Shares rose about 3 percent in thin after-hours trade.
DreamWorks posted first-quarter net income of $12.3 million, or 12 cents per share, versus $45.7 million, or 44 cents per share, in the year-ago quarter, when it benefited from sales of its “Shrek 2” DVD.
Revenue was $60.1 million, compared with $166.9 million a year ago.
Analysts, on average, were expecting net earnings of 1 cent per share and revenue of $52.34 million, according to Reuters Estimates.
Pali Research analyst Rich Greenfield said DreamWorks was in the midst of a rocky fiscal year after poor performance by its late 2005 release “Wallace & Gromit: Curse of the Were-Rabbit.”
He said attention would now focus on the upcoming releases ”Over the Hedge” and “Flushed Away”.
“What matters is how these two 2006 films are going to perform relative to expectations and whether there is going to be a secondary offering after June 1 triggered by Paul Allen,” Greenfield said.
Allen, who was one of DreamWorks’ founding investors, has the right to trigger a secondary offering of shares on June 1.
Until May 31, he must act in concert with DreamWorks Chief Executive Jeffrey Katzenberg and co-founder David Geffen.
DreamWorks President Lew Coleman had no comment on whether a secondary offering was being contemplated.
'Over the hedge’
DreamWorks said 17.5 million DVDs of “Madagascar” were shipped in the first quarter, contributing $30.7 million to revenue during that period.

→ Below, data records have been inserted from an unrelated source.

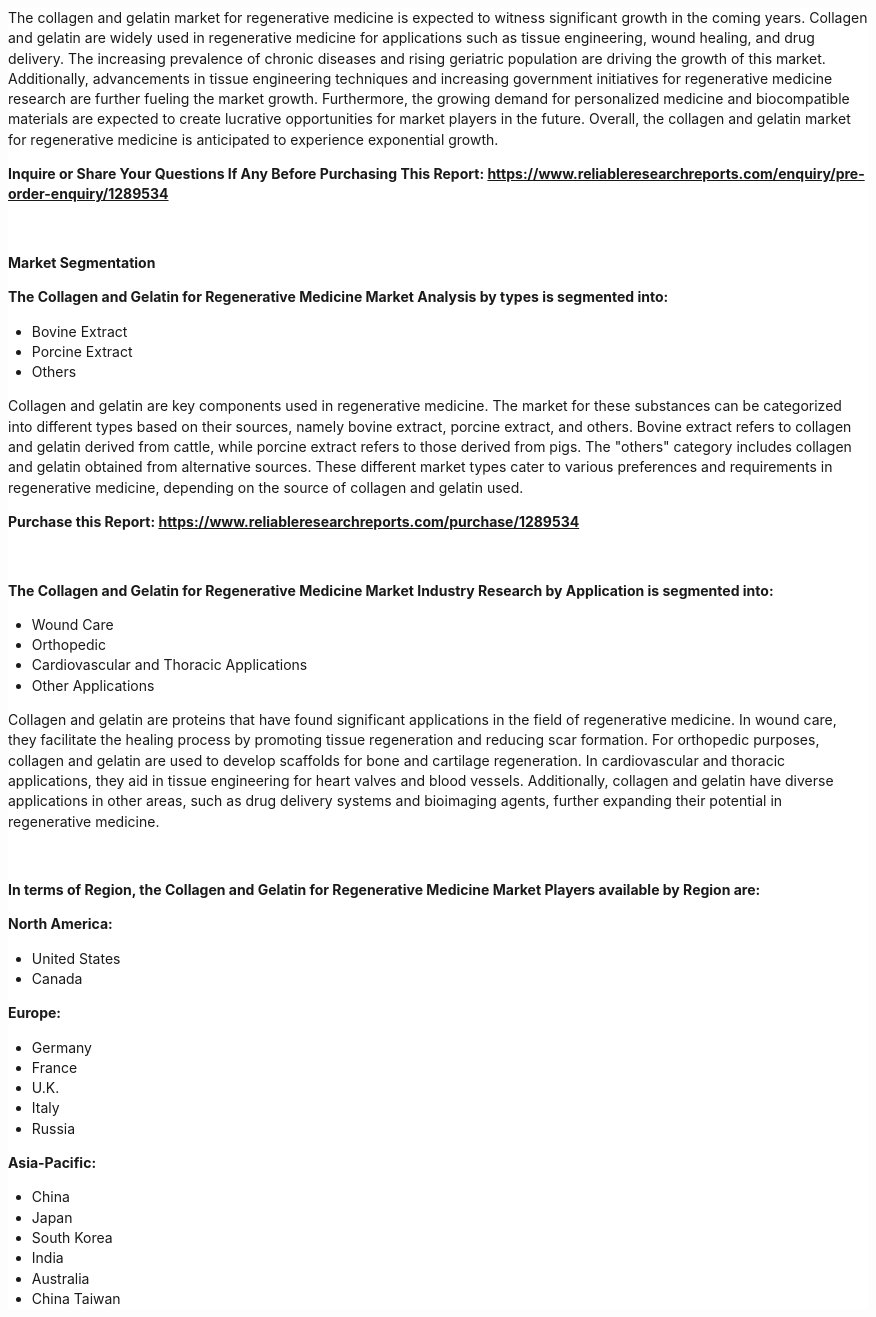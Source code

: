 <p><p>The collagen and gelatin market for regenerative medicine is expected to witness significant growth in the coming years. Collagen and gelatin are widely used in regenerative medicine for applications such as tissue engineering, wound healing, and drug delivery. The increasing prevalence of chronic diseases and rising geriatric population are driving the growth of this market. Additionally, advancements in tissue engineering techniques and increasing government initiatives for regenerative medicine research are further fueling the market growth. Furthermore, the growing demand for personalized medicine and biocompatible materials are expected to create lucrative opportunities for market players in the future. Overall, the collagen and gelatin market for regenerative medicine is anticipated to experience exponential growth.</p></p>
<p><strong>Inquire or Share Your Questions If Any Before Purchasing This Report: <a href="https://www.reliableresearchreports.com/enquiry/pre-order-enquiry/1289534">https://www.reliableresearchreports.com/enquiry/pre-order-enquiry/1289534</a></strong></p>
<p>&nbsp;</p>
<p><strong>Market Segmentation</strong></p>
<p><strong>The Collagen and Gelatin for Regenerative Medicine Market Analysis by types is segmented into:</strong></p>
<p><ul><li>Bovine Extract</li><li>Porcine Extract</li><li>Others</li></ul></p>
<p><p>Collagen and gelatin are key components used in regenerative medicine. The market for these substances can be categorized into different types based on their sources, namely bovine extract, porcine extract, and others. Bovine extract refers to collagen and gelatin derived from cattle, while porcine extract refers to those derived from pigs. The "others" category includes collagen and gelatin obtained from alternative sources. These different market types cater to various preferences and requirements in regenerative medicine, depending on the source of collagen and gelatin used.</p></p>
<p><strong>Purchase this Report:&nbsp;<a href="https://www.reliableresearchreports.com/purchase/1289534">https://www.reliableresearchreports.com/purchase/1289534</a></strong></p>
<p>&nbsp;</p>
<p><strong>The Collagen and Gelatin for Regenerative Medicine Market Industry Research by Application is segmented into:</strong></p>
<p><ul><li>Wound Care</li><li>Orthopedic</li><li>Cardiovascular and Thoracic Applications</li><li>Other Applications</li></ul></p>
<p><p>Collagen and gelatin are proteins that have found significant applications in the field of regenerative medicine. In wound care, they facilitate the healing process by promoting tissue regeneration and reducing scar formation. For orthopedic purposes, collagen and gelatin are used to develop scaffolds for bone and cartilage regeneration. In cardiovascular and thoracic applications, they aid in tissue engineering for heart valves and blood vessels. Additionally, collagen and gelatin have diverse applications in other areas, such as drug delivery systems and bioimaging agents, further expanding their potential in regenerative medicine.</p></p>
<p>&nbsp;</p>
<p><strong>In terms of Region, the Collagen and Gelatin for Regenerative Medicine Market Players available by Region are:</strong></p>
<p>
    <p> <strong> North America: </strong>
        <ul>
            <li>United States</li>
            <li>Canada</li>
        </ul>
        </p> 
    <p> <strong> Europe: </strong>
        <ul>
            <li>Germany</li>
            <li>France</li>
            <li>U.K.</li>
            <li>Italy</li>
            <li>Russia</li>
        </ul>
        </p> 
    <p> <strong> Asia-Pacific: </strong>
        <ul>
            <li>China</li>
            <li>Japan</li>
            <li>South Korea</li>
            <li>India</li>
            <li>Australia</li>
            <li>China Taiwan</li>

International pay-television and video sales from “Shark Tale” added $13.1 million in revenue, said Chief Financial Officer Kris Leslie. The company had expected that revenue later in the year.

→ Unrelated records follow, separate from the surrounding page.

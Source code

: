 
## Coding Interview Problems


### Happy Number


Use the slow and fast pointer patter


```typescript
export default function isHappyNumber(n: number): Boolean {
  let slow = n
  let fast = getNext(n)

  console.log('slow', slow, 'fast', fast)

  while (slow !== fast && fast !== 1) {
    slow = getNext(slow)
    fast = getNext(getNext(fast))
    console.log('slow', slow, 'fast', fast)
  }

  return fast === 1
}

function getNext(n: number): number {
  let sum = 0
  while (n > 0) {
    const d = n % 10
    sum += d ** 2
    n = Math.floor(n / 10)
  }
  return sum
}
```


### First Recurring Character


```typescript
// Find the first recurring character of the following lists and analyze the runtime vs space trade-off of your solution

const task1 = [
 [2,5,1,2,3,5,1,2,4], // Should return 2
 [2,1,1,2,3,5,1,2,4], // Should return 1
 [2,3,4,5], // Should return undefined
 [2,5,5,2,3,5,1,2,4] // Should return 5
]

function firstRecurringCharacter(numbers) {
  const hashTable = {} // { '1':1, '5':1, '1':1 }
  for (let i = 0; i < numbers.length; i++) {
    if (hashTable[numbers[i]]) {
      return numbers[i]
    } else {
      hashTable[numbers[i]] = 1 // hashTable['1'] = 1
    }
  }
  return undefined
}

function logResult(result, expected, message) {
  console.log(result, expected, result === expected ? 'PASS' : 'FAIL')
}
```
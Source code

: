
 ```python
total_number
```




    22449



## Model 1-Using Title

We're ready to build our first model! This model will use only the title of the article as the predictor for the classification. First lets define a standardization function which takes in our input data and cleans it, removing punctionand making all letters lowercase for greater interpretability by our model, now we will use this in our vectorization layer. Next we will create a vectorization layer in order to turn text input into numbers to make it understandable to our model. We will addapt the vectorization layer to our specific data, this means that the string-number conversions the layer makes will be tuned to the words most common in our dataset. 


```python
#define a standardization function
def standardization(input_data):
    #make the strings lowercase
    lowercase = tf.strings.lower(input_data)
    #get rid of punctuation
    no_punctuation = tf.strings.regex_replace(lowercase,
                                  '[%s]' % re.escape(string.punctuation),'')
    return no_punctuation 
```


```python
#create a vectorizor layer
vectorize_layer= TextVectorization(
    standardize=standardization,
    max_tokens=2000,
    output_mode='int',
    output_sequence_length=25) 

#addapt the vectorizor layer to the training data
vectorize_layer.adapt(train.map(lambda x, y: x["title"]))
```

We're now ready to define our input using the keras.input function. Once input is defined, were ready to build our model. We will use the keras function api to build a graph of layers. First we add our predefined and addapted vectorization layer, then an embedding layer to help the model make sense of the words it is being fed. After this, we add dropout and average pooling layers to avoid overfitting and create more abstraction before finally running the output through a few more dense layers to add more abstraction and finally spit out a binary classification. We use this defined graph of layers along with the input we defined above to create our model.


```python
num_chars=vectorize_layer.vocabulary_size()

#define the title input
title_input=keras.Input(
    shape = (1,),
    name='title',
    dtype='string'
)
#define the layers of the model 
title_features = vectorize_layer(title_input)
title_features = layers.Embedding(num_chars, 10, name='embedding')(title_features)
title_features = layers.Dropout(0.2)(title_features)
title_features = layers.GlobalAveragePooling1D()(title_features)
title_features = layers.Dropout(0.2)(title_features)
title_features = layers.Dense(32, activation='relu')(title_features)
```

DreamWorks’ next release, “Over the Hedge,” due out May 19, will drive revenue for the fiscal year, but will not contribute to the current quarter because marketing and distribution costs must first be paid to the company’s new distributor, Paramount Pictures, Leslie told a conference call for investors.
“Over the Hedge,” the story of a group of woodland animals who wake from their winter hibernation to discover that suburbia has encroached on their world, is the company’s next big release, and its only new title that could generate profits in the current fiscal year.

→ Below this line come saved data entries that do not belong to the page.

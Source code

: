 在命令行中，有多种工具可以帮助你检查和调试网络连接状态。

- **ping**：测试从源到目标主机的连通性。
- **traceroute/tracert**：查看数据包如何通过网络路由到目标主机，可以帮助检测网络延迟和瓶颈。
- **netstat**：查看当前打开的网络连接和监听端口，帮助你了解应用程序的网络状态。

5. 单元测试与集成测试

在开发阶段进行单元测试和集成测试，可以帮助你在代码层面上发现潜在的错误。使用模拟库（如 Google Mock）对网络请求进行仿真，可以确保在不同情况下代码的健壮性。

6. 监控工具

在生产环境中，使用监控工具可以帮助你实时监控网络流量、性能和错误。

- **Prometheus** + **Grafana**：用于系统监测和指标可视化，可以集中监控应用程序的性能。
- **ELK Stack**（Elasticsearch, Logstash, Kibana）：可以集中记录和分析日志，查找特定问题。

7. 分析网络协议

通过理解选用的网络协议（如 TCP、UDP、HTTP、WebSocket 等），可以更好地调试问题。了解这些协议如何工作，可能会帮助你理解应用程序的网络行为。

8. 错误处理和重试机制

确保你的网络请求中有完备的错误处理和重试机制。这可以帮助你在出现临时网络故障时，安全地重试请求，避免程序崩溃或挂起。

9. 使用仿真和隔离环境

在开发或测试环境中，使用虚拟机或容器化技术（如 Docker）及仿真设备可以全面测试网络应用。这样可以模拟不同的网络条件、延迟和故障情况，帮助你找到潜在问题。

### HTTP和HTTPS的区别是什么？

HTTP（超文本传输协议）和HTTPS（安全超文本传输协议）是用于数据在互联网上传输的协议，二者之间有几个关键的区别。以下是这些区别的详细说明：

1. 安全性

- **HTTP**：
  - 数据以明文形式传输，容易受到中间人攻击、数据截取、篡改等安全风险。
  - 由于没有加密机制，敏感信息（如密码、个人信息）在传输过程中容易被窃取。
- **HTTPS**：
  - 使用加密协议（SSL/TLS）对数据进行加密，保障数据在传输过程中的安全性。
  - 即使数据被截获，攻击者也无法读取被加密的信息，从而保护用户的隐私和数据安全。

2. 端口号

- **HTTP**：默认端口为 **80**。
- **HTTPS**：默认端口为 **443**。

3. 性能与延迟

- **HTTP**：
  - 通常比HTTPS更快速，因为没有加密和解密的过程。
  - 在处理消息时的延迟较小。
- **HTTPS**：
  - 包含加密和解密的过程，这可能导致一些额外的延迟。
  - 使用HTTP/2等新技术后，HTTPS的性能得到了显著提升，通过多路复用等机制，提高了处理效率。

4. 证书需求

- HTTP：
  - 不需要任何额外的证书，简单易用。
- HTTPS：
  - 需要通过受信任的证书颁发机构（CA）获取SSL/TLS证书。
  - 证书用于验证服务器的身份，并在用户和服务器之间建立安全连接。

“Our 2006 performance depends primarily on the performance of ’Over the Hedge’,” Coleman said. “It’s a film we are all very proud of ... however it is a very competitive time to be releasing a film.”
It debuts in a summer schedule crowded with animated and family films and, in Europe, during the monthlong World Cup soccer tournament.
The company’s next film, “Flushed Away,” is due out Nov. 3, but DreamWorks would not see any profit from it until 2007 as it must recoup marketing and distribution costs this year.